There are several questions that must be asked. The first is, “How did the variant arise?” Put bluntly, viruses are always mutating. Like all mutations, including dozens cataloged with COVID, most simply fail because they offer no advantage. But if a change makes the virus more infectious, that will improve its survival. If at the same time it becomes less deadly, that helps as well. In short, COVID is following the basic rule of Muller’s Ratchet.

And make no mistake: Just because it was first discovered in one place doesn’t mean that it must travel from there to get to us. The conditions for mutation exist everywhere. It’s just as easy for it to pop up here as there. Multiple outbreaks can simply be multiple discoveries of a universal process.

Viruses will mutate to become more infectious but less virulent. In plain English, that’s “easier to catch but less likely to make you really sick.” That’s what we saw with Delta, and almost certainly what we’ll see with Omicron. COVID is on the way to becoming the common cold (another coronavirus!). A little muscle ache, maybe a headache and a fever, but not much more. And that’s roughly what is being described for Omicron.

Let’s recap why this is happening. Any biological “organism” survives because it is well suited for survival. In the case of viruses (not technically “organisms”), the more hosts they infect, the better their chance of survival. But if they kill those hosts, it’s hard for the virus to move to another host. That’s why Ebola has had outbreaks, but never epidemics.

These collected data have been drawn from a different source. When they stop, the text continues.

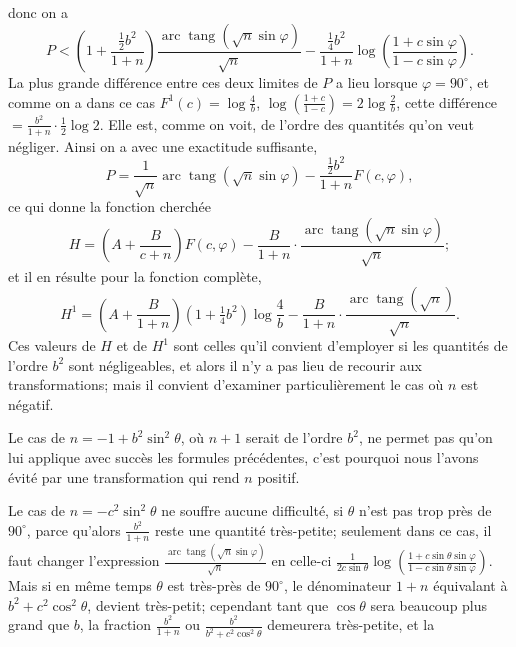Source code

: \documentclass{article}
\begin{document}
donc on a
\[ P<\left(1+\frac{\tfrac{1}{2}b^{2}}{1+n}\right)\frac{\operatorname{arc}\operatorname{tang}(\sqrt{n}\sin\varphi)}{\sqrt{n}}-\frac{\tfrac{1}{4}b^{2}}{1+n}\log\left(\frac{1+c\sin\varphi}{1-c\sin\varphi}\right). \]
La plus grande différence entre ces deux limites de $P$ a lieu lorsque $\varphi=90^{\circ}$, et comme on a dans ce cas $F^{1}(c)=\log\frac{4}{b}$, $\log\left(\frac{1+c}{1-c}\right)=2\log\frac{2}{b}$, cette différence $=\frac{b^{2}}{1+n}\cdot\frac{1}{2}\log 2$. Elle est, comme on voit, de l'ordre des quantités qu'on veut négliger. Ainsi on a avec une exactitude suffisante,
\[ P=\frac{1}{\sqrt{n}}\operatorname{arc}\operatorname{tang}(\sqrt{n}\sin\varphi)-\frac{\tfrac{1}{2}b^{2}}{1+n}F(c,\varphi), \]
ce qui donne la fonction cherchée
\[ H=\left(A+\frac{B}{c+n}\right)F(c,\varphi)-\frac{B}{1+n}\cdot\frac{\operatorname{arc}\operatorname{tang}(\sqrt{n}\sin\varphi)}{\sqrt{n}}; \]
et il en résulte pour la fonction complète,
\[ H^{1}=\left(A+\frac{B}{1+n}\right)(1+\tfrac{1}{4}b^{2})\log\frac{4}{b}-\frac{B}{1+n}\cdot\frac{\operatorname{arc}\operatorname{tang}(\sqrt{n})}{\sqrt{n}}. \]
Ces valeurs de $H$ et de $H^{1}$ sont celles qu'il convient d'employer si les quantités de l'ordre $b^{2}$ sont négligeables, et alors il n'y a pas lieu de recourir aux transformations; mais il convient d'examiner particulièrement le cas où $n$ est négatif.

Le cas de $n=-1+b^{2}\sin^{2}\theta$, où $n+1$ serait de l'ordre $b^{2}$, ne permet pas qu'on lui applique avec succès les formules précédentes, c'est pourquoi nous l'avons évité par une transformation qui rend $n$ positif.

Le cas de $n=-c^{2}\sin^{2}\theta$ ne souffre aucune difficulté, si $\theta$ n'est pas trop près de $90^{\circ}$, parce qu'alors $\frac{b^{2}}{1+n}$ reste une quantité très-petite; seulement dans ce cas, il faut changer l'expression $\frac{\operatorname{arc}\operatorname{tang}(\sqrt{n}\sin\varphi)}{\sqrt{n}}$ en celle-ci $\frac{1}{2c\sin\theta}\log\left(\frac{1+c\sin\theta\sin\varphi}{1-c\sin\theta\sin\varphi}\right)$. Mais si en même temps $\theta$ est très-près de $90^{\circ}$, le dénominateur $1+n$ équivalant à $b^{2}+c^{2}\cos^{2}\theta$, devient très-petit; cependant tant que $\cos\theta$ sera beaucoup plus grand que $b$, la fraction $\frac{b^{2}}{1+n}$ ou $\frac{b^{2}}{b^{2}+c^{2}\cos^{2}\theta}$ demeurera très-petite, et la
\end{document}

Its hosts died without much opportunity to pass the virus on. So, if the new hosts don’t get as sick, there’s a bigger chance to get passed on, because the mildly ill host will continue with daily life, exposing new hosts. And that exposure is less of a problem because the bug has become milder.

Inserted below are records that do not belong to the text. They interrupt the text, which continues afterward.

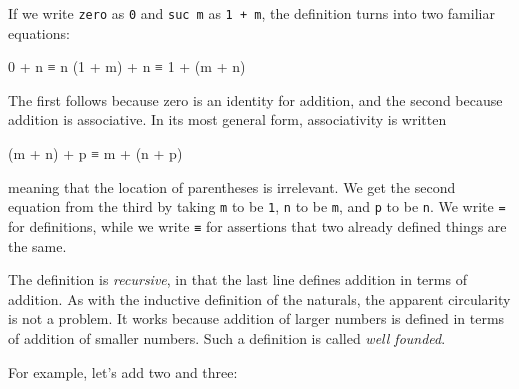 If we write \texttt{zero} as \texttt{0} and \texttt{suc\ m} as
\texttt{1\ +\ m}, the definition turns into two familiar equations:

\begin{myDisplay}
 0       + n  ≡  n
 (1 + m) + n  ≡  1 + (m + n)
\end{myDisplay}

The first follows because zero is an identity for addition, and the
second because addition is associative. In its most general form,
associativity is written

\begin{myDisplay}
 (m + n) + p  ≡  m + (n + p)
\end{myDisplay}

meaning that the location of parentheses is irrelevant. We get the
second equation from the third by taking \texttt{m} to be \texttt{1},
\texttt{n} to be \texttt{m}, and \texttt{p} to be \texttt{n}. We write
\texttt{=} for definitions, while we write \texttt{≡} for assertions
that two already defined things are the same.

The definition is \emph{recursive}, in that the last line defines
addition in terms of addition. As with the inductive definition of the
naturals, the apparent circularity is not a problem. It works because
addition of larger numbers is defined in terms of addition of smaller
numbers. Such a definition is called \emph{well founded}.

For example, let's add two and three:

With all the mutations on Omicron, 30 on the spike alone, current vaccines won’t work very well. The Fauci Ouchy was designed to protect against the spike for the original bug, and this spike is a lot different. The fact that a spike with two mutations gets less benefit from the vax shows that thirty mutations will probably make it useless. It doesn’t matter how many “boosters” you get; they won’t be vaccines for the same virus.

We’ve seen this with flu. Experts guess which “strains” (Translation: “variants”) will be most likely this year, and a flu vaccine for them gets mixed up. Several years ago, the guesstimate missed, and the flu vax wasn’t much help. That is what we’re up against with Omicron.

There are so many strains of COVID that we can’t keep up. It doesn’t matter if you’re talking about vaccines or visitors. Viruses ignore travel bans. We’ve known that for centuries because quarantines, a local form of travel ban, don’t work all that well, either. Diseases are caused by bugs that are waaaay too small to see and can hitch rides on almost anything. They can change in ways we can’t see and pop up in new places with no apparent connection to where we’ve seen them before.

Donald Trump’s travel ban was misguided. It should have been dropped when the first cases in the US were documented. Joe Biden’s travel ban is stupid. He failed to learn any lessons from Trump’s ban and is now obviously trying to stick his finger in the dike when water is flooding on all sides.

You cannot control diseases. You can only try to find the best way to live with them.